▸ Exercise:
Please print each entry below exactly as it stands, but without any pictures.

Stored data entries
★ ★ ★ ★

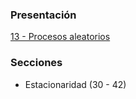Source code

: ### Presentación

[13 - Procesos aleatorios](https://www.overleaf.com/read/qmfpvhzfjfdy#c270c9)

### Secciones
- Estacionaridad  (30 - 42)
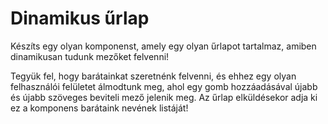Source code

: # Dinamikus űrlap

Készíts egy olyan komponenst, amely egy olyan űrlapot tartalmaz, amiben dinamikusan tudunk mezőket felvenni!

Tegyük fel, hogy barátainkat szeretnénk felvenni, és ehhez egy olyan felhasználói felületet álmodtunk meg, ahol egy gomb hozzáadásával újabb és újabb szöveges beviteli mező jelenik meg. Az űrlap elküldésekor adja ki ez a komponens barátaink nevének listáját!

★ ★ ★ ★

▸ Response below:
Source code

: ### Presentación

[13 - Procesos aleatorios](https://www.overleaf.com/read/qmfpvhzfjfdy#c270c9)

### Secciones
- Estacionaridad  (30 - 42)
Source code

: # Dinamikus űrlap

Készíts egy olyan komponenst, amely egy olyan űrlapot tartalmaz, amiben dinamikusan tudunk mezőket felvenni!

Tegyük fel, hogy barátainkat szeretnénk felvenni, és ehhez egy olyan felhasználói felületet álmodtunk meg, ahol egy gomb hozzáadásával újabb és újabb szöveges beviteli mező jelenik meg. Az űrlap elküldésekor adja ki ez a komponens barátaink nevének listáját!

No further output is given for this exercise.